The Department of Energy currently has a $2 billion loan initiative that finances research into alternative technologies. However, the Obama administration’s green tech program has been a source of controversy due to taxpayer funding of bankrupt companies such as Solyndra, a solar panel manufacturer, and more recently, Fisker Automotive, an electric car manufacturer.

According to some observers, Obama’s plan is biased against natural gas and clean coal. Since the president first took office in 2009, the Environmental Protection Agency has made it harder for drilling companies to conduct fracking operations in areas that have natural gas reserves. The White House has also made it difficult for coal operators to monetize clean technologies such as liquefied fuel as well as filters that reduce emission.

Last year, the U.S. Air Force released details of its Energy Strategic Plan which calls for an operational shift toward energy efficiency and use of renewables. However, congressional oversight has also revealed that the Pentagon grossly overpays for biofuels as opposed to obtaining much cheaper conventional fuel.

Republicans and Democrats on Capitol Hill are going over similar proposals.
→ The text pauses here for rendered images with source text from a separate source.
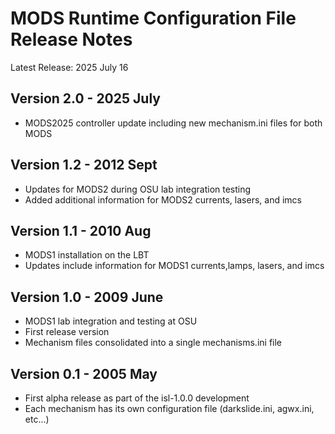 # MODS Runtime Configuration File Release Notes

Latest Release: 2025 July 16

## Version 2.0 - 2025 July 
 * MODS2025 controller update including new mechanism.ini files for both MODS

## Version 1.2 - 2012 Sept
 * Updates for MODS2 during OSU lab integration testing
 * Added additional information for MODS2 currents, lasers, and imcs

## Version 1.1 - 2010 Aug
 * MODS1 installation on the LBT
 * Updates include information for MODS1 currents,lamps, lasers, and imcs

## Version 1.0 - 2009 June
 * MODS1 lab integration and testing at OSU
 * First release version
 * Mechanism files consolidated into a single mechanisms.ini file

## Version 0.1 - 2005 May
 * First alpha release as part of the isl-1.0.0 development
 * Each mechanism has its own configuration file (darkslide.ini, agwx.ini, etc...)

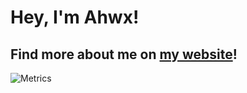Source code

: # Hey, I'm Ahwx!

## Find more about me on [my website](https://jaapvd.nl/)!

![Metrics](https://raw.githubusercontent.com/Ahwxx/Ahwxx/main/github-metrics.svg)
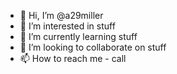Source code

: - 👋 Hi, I’m @a29miller
- 👀 I’m interested in stuff
- 🌱 I’m currently learning stuff
- 💞️ I’m looking to collaborate on stuff
- 📫 How to reach me - call

<!---
a29miller/a29miller is a ✨ special ✨ repository because its `README.md` (this file) appears on your GitHub profile.
You can click the Preview link to take a look at your changes.
--->
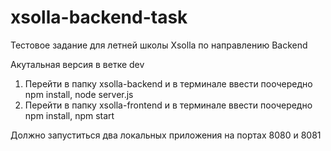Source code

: # xsolla-backend-task
Тестовое задание для летней школы Xsolla по направлению Backend

Акутальная версия в ветке dev

1. Перейти в папку xsolla-backend и в терминале ввести поочередно npm install, node server.js
2. Перейти в папку xsolla-frontend и в терминале ввести поочередно npm install, npm start

Должно запуститься два локальных приложения на портах 8080 и 8081
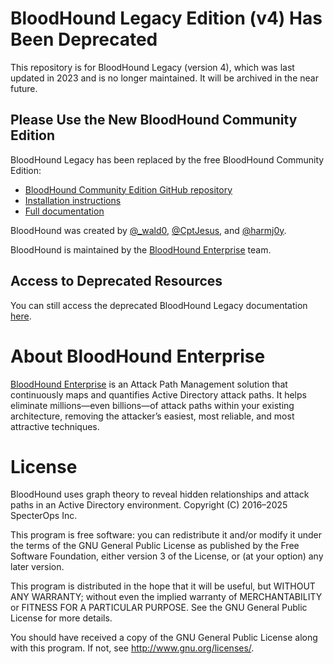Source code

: # BloodHound Legacy Edition (v4) Has Been Deprecated

This repository is for BloodHound Legacy (version 4), which was last updated in 2023 and is no longer maintained. It will be archived in the near future.

## Please Use the New BloodHound Community Edition

BloodHound Legacy has been replaced by the free BloodHound Community Edition:  
* [BloodHound Community Edition GitHub repository](https://github.com/SpecterOps/BloodHound)  
* [Installation instructions](https://bloodhound.specterops.io/get-started/quickstart/community-edition-quickstart)  
* [Full documentation](https://bloodhound.specterops.io)  

BloodHound was created by [@_wald0](https://www.twitter.com/_wald0), [@CptJesus](https://twitter.com/CptJesus), and [@harmj0y](https://twitter.com/harmj0y).

BloodHound is maintained by the [BloodHound Enterprise](https://bloodhoundenterprise.io/) team.

## Access to Deprecated Resources

You can still access the deprecated BloodHound Legacy documentation [here](https://bloodhound.readthedocs.io/en/latest/index.html).

# About BloodHound Enterprise

[BloodHound Enterprise](https://specterops.io/bloodhound-overview/) is an Attack Path Management solution that continuously maps and quantifies Active Directory attack paths. It helps eliminate millions—even billions—of attack paths within your existing architecture, removing the attacker’s easiest, most reliable, and most attractive techniques.

# License

BloodHound uses graph theory to reveal hidden relationships and
attack paths in an Active Directory environment.
Copyright (C) 2016–2025 SpecterOps Inc.

This program is free software: you can redistribute it and/or modify
it under the terms of the GNU General Public License as published by
the Free Software Foundation, either version 3 of the License, or
(at your option) any later version.

This program is distributed in the hope that it will be useful,
but WITHOUT ANY WARRANTY; without even the implied warranty of
MERCHANTABILITY or FITNESS FOR A PARTICULAR PURPOSE.  See the
GNU General Public License for more details.

You should have received a copy of the GNU General Public License
along with this program.  If not, see <http://www.gnu.org/licenses/>.
 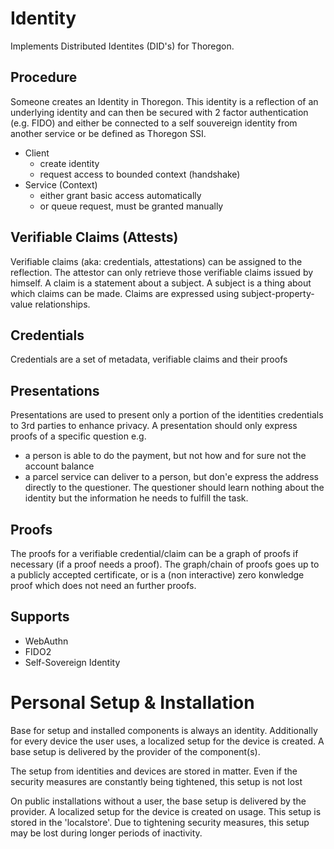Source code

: Identity
========

Implements Distributed Identites (DID's) for Thoregon.

## Procedure

Someone creates an Identity in Thoregon. This identity is a reflection
of an underlying identity and can then be secured with 2 factor authentication 
(e.g. FIDO) and either be connected to a self souvereign identity from another service
or be defined as Thoregon SSI. 

- Client    
    - create identity
    - request access to bounded context (handshake)
- Service (Context)
    - either grant basic access automatically
    - or queue request, must be granted manually 


## Verifiable Claims (Attests)

Verifiable claims (aka: credentials, attestations) can be assigned to the reflection.
The attestor can only retrieve those verifiable claims issued by himself. 
A claim is a statement about a subject. A subject is a thing about which claims can be made. 
Claims are expressed using subject-property-value relationships.
 
 ## Credentials
 Credentials are a set of metadata, verifiable claims and their proofs
 
 ## Presentations
 Presentations are used to present only a portion of the identities credentials to 3rd parties to enhance privacy.
 A presentation should only express proofs of a specific question e.g. 
 - a person is able to do the payment, but not how and for sure not the account balance
 - a parcel service can deliver to a person, but don'e express the address directly to the questioner.
 The questioner should learn nothing about the identity but the information he needs to fulfill the task. 

## Proofs
The proofs for a verifiable credential/claim can be a graph of proofs if necessary (if a proof needs a proof).
The graph/chain of proofs goes up to a publicly accepted certificate, or is a (non interactive) zero konwledge 
proof which does not need an further proofs.

## Supports
- WebAuthn
- FIDO2
- Self-Sovereign Identity

# Personal Setup & Installation

Base for setup and installed components is always an identity. 
Additionally for every device the user uses, a localized setup for the device is created.
A base setup is delivered by the provider of the component(s).

The setup from identities and devices are stored in matter. Even if the security measures are constantly 
being tightened, this setup is not lost

On public installations without a user, the base setup is delivered by the provider. 
A localized setup for the device is created on usage. This setup is stored in the 'localstore'.
Due to tightening security measures, this setup may be lost during longer periods of inactivity.

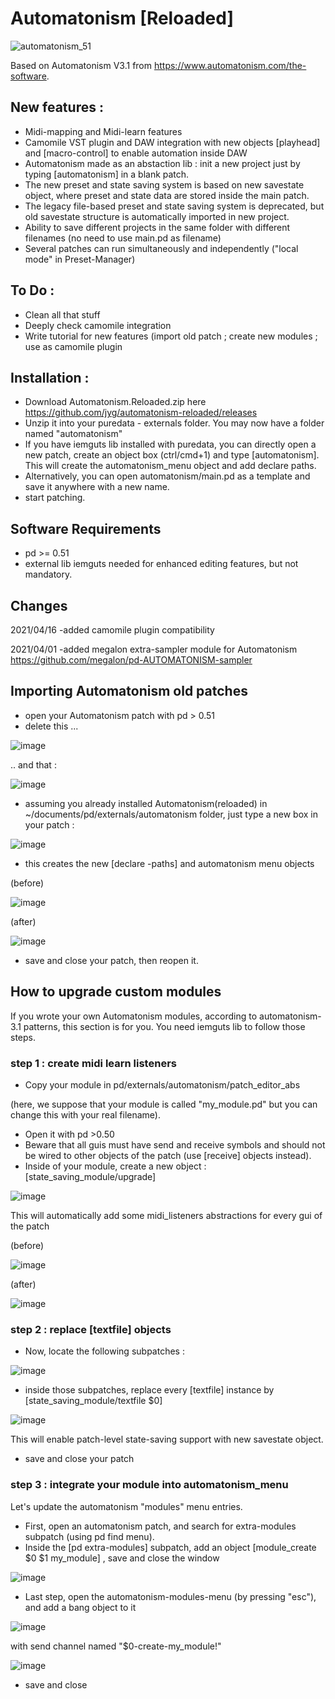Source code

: # Automatonism [Reloaded]

<p align="left"> <img src="https://raw.githubusercontent.com/jyg/automatonism/master/automatonism_51.png" alt="automatonism_51" ></p>

Based on Automatonism V3.1 from https://www.automatonism.com/the-software.

## New features :

* Midi-mapping and Midi-learn features
* Camomile VST plugin and DAW integration with new objects [playhead] and [macro-control] to enable automation inside DAW
* Automatonism made as an abstaction lib : init a new project just by typing [automatonism] in a blank patch. 
* The new preset and state saving system is based on new savestate object, where preset and state data are stored inside the main patch.
* The legacy file-based preset and state saving system is deprecated, but old savestate structure is automatically imported in new project.
* Ability to save different projects in the same folder with different filenames (no need to use main.pd as filename)
* Several patches can run simultaneously and independently ("local mode" in Preset-Manager)

## To Do :
* Clean all that stuff
* Deeply check camomile integration
* Write tutorial for new features (import old patch ; create new modules ; use as camomile plugin


## Installation :
* Download Automatonism.Reloaded.zip here https://github.com/jyg/automatonism-reloaded/releases
* Unzip it into your puredata - externals folder. You may now have a folder named "automatonism"
* If you have iemguts lib installed with puredata, you can directly open a new patch, create an object box (ctrl/cmd+1) and type [automatonism]. This will create the automatonism_menu object and add declare paths.
* Alternatively, you can open automatonism/main.pd as a template and save it anywhere with a new name.
* start patching.

## Software Requirements
* pd >= 0.51
* external lib iemguts needed for enhanced editing features, but not mandatory.

## Changes
2021/04/16	-added camomile plugin compatibility

2021/04/01	-added megalon extra-sampler module for Automatonism
	https://github.com/megalon/pd-AUTOMATONISM-sampler
	
## Importing Automatonism old patches

* open your Automatonism patch with pd > 0.51
* delete this ...

![image](https://user-images.githubusercontent.com/1431894/119803727-fe65c900-bedf-11eb-93e1-b6b34f58958b.png)

.. and that :

![image](https://user-images.githubusercontent.com/1431894/119803910-2bb27700-bee0-11eb-8577-856ae132d346.png)

* assuming you already installed Automatonism(reloaded) in ~/documents/pd/externals/automatonism folder, just type a new box in your patch : 

![image](https://user-images.githubusercontent.com/1431894/119804376-92d02b80-bee0-11eb-8bc0-db737b4dd6df.png)
* this creates the new [declare -paths] and automatonism menu objects

(before)

![image](https://user-images.githubusercontent.com/1431894/119804886-0e31dd00-bee1-11eb-8367-9caaeee29418.png)

(after)

![image](https://user-images.githubusercontent.com/1431894/119805045-315c8c80-bee1-11eb-8ad3-fe97ce025fd7.png)

* save and close your patch, then reopen it.

## How to upgrade custom modules
If you wrote your own Automatonism modules, according to automatonism-3.1 patterns, this section is for you.
You need iemguts lib to follow those steps.

### step 1 : create midi learn listeners
* Copy your module in pd/externals/automatonism/patch_editor_abs

(here, we suppose that your module is called "my_module.pd" but you can change this with your real filename).
* Open it with pd >0.50
* Beware that all guis must have send and receive symbols and should not be wired to other objects of the patch (use [receive] objects instead).
* Inside of your module, create a new object : [state_saving_module/upgrade]

![image](https://user-images.githubusercontent.com/1431894/119808872-d5940280-bee4-11eb-8e6e-1c3f6a910870.png)

This will automatically add some midi_listeners abstractions for every gui of the patch

(before) 

![image](https://user-images.githubusercontent.com/1431894/119808535-80f08780-bee4-11eb-84f1-61a8725128ba.png)

(after)

![image](https://user-images.githubusercontent.com/1431894/119814432-af716100-beea-11eb-851b-379359666811.png)


### step 2 : replace [textfile] objects
* Now, locate the following subpatches : 

![image](https://user-images.githubusercontent.com/1431894/119809281-3f141100-bee5-11eb-8e74-7ac6e0b36bbf.png)

* inside those subpatches, replace every [textfile] instance by [state_saving_module/textfile $0]

![image](https://user-images.githubusercontent.com/1431894/119809677-a8941f80-bee5-11eb-9eab-74197f290275.png)

This will enable patch-level state-saving support with new savestate object.
 
* save and close your patch

### step 3 : integrate your module into automatonism_menu
Let's update the automatonism "modules" menu entries.  
* First, open an automatonism patch, and search for extra-modules subpatch (using pd find menu).
* Inside the [pd extra-modules] subpatch, add an object [module_create $0 $1 my_module] , save and close the window

![image](https://user-images.githubusercontent.com/1431894/119811171-14c35300-bee7-11eb-8328-b58759cbc51e.png)

* Last step, open the automatonism-modules-menu (by pressing "esc"), and add a bang object to it

![image](https://user-images.githubusercontent.com/1431894/119813412-87353280-bee9-11eb-881f-b90f9bef65d5.png)

with send channel named "$0-create-my_module!"

![image](https://user-images.githubusercontent.com/1431894/119812022-fc076d00-bee7-11eb-864f-77d85e2a4483.png) 

* save and close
Congress is considering the following, among others:

  • Allow renewable energy companies to have greater access to tax-advantaged structures
  • Eliminate tax breaks for oil and gas
  • Increase renewable fuels in vehicles
  • Promoting new measures to boost energy efficiency
  • Create tax incentives for commercial and consumer energy efficiency
  • Create tax incentives for international competitiveness and financing

If congress passes legislation creating tax incentives for commercial and consumer energy efficiency, it will lead to robust sales for some green tech manufacturers. Companies that can make energy efficient products will receive tax-preferred treatment by the marketplace.

Similarly, energy efficiency loan providers, such as Safe Bidco, should generate added interest from companies, homeowners, agencies, and local government. This week, the federal government announced higher efficiency standards for electricity distribution transformers. Given that many state governments, particularly blue states, are struggling to obtain tax revenue in this economy, most are likely to secure loans in order to upgrade their energy infrastructure.